ATLANTA – Mourners gathered for the funeral of Rayshard Brooks on Tuesday in Ebenezer Baptist Church, a historic Atlanta sanctuary that rose after the Civil War and Reconstruction, survived decades of Jim Crow laws, and for years served as a spiritual home for the Rev. Martin Luther King Jr.
The years weighed heavily as family and friends clad in white and wearing masks filed into the red brick church under cloudy skies, for yet another black man killed, with a white police officer accused of murder.
"This did not have to happen to Rayshard," the Rev. Bernice King, a daughter of King and the CEO of the Martin Luther King Jr. Center for Nonviolent Social Change, said of Brooks, who was fatally shot June 12. King called the moment "all too familiar."

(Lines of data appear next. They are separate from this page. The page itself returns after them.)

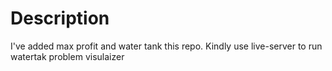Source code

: # Description

I've added max profit and water tank this repo.
Kindly use live-server to run watertak problem visulaizer
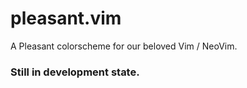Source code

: # pleasant.vim
A Pleasant colorscheme for our beloved Vim / NeoVim.

### Still in development state.

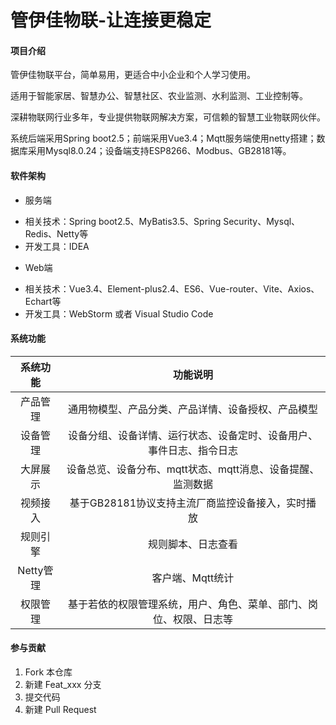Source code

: # 管伊佳物联-让连接更稳定

#### 项目介绍
管伊佳物联平台，简单易用，更适合中小企业和个人学习使用。

适用于智能家居、智慧办公、智慧社区、农业监测、水利监测、工业控制等。

深耕物联网行业多年，专业提供物联网解决方案，可信赖的智慧工业物联网伙伴。

系统后端采用Spring boot2.5；前端采用Vue3.4；Mqtt服务端使用netty搭建；数据库采用Mysql8.0.24；设备端支持ESP8266、Modbus、GB28181等。

#### 软件架构
* 服务端
- 相关技术：Spring boot2.5、MyBatis3.5、Spring Security、Mysql、Redis、Netty等
- 开发工具：IDEA
* Web端
- 相关技术：Vue3.4、Element-plus2.4、ES6、Vue-router、Vite、Axios、Echart等
- 开发工具：WebStorm 或者 Visual Studio Code


#### 系统功能

|           系统功能           | 功能说明                                            | 
|:------------------------:|:-----------------------------------------------:|
|           产品管理           | 通用物模型、产品分类、产品详情、设备授权、产品模型                       | 
|           设备管理           | 设备分组、设备详情、运行状态、设备定时、设备用户、事件日志、指令日志            | 
|          大屏展示           | 设备总览、设备分布、mqtt状态、mqtt消息、设备提醒、监测数据          | 
|          视频接入          | 基于GB28181协议支持主流厂商监控设备接入，实时播放| 
|          规则引擎          | 规则脚本、日志查看           | 
|          Netty管理          | 客户端、Mqtt统计 | 
|          权限管理          | 基于若依的权限管理系统，用户、角色、菜单、部门、岗位、权限、日志等  | 

#### 参与贡献

1.  Fork 本仓库
2.  新建 Feat_xxx 分支
3.  提交代码
4.  新建 Pull Request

She was 5 when her father was assassinated. She wore a lacy white dress to his funeral in the same church in 1968. Fifty-two years later, she stood in the pulpit and saw Brooks' three daughters, also in white dresses.
"There's so many ways that Friday, June 12, could have ended, and a police killing did not have to be one of them. And yet here we are again," she said.
The Rev. Raphael G. Warnock, senior pastor at Ebenezer Baptist, said Brooks "is the latest high-profile casualty in the struggle for justice and a battle for the soul of America."
"This is about him, but it is much bigger than him," Warnock said.
"This country has become too accustomed and comfortable with black people dying," Warnock said.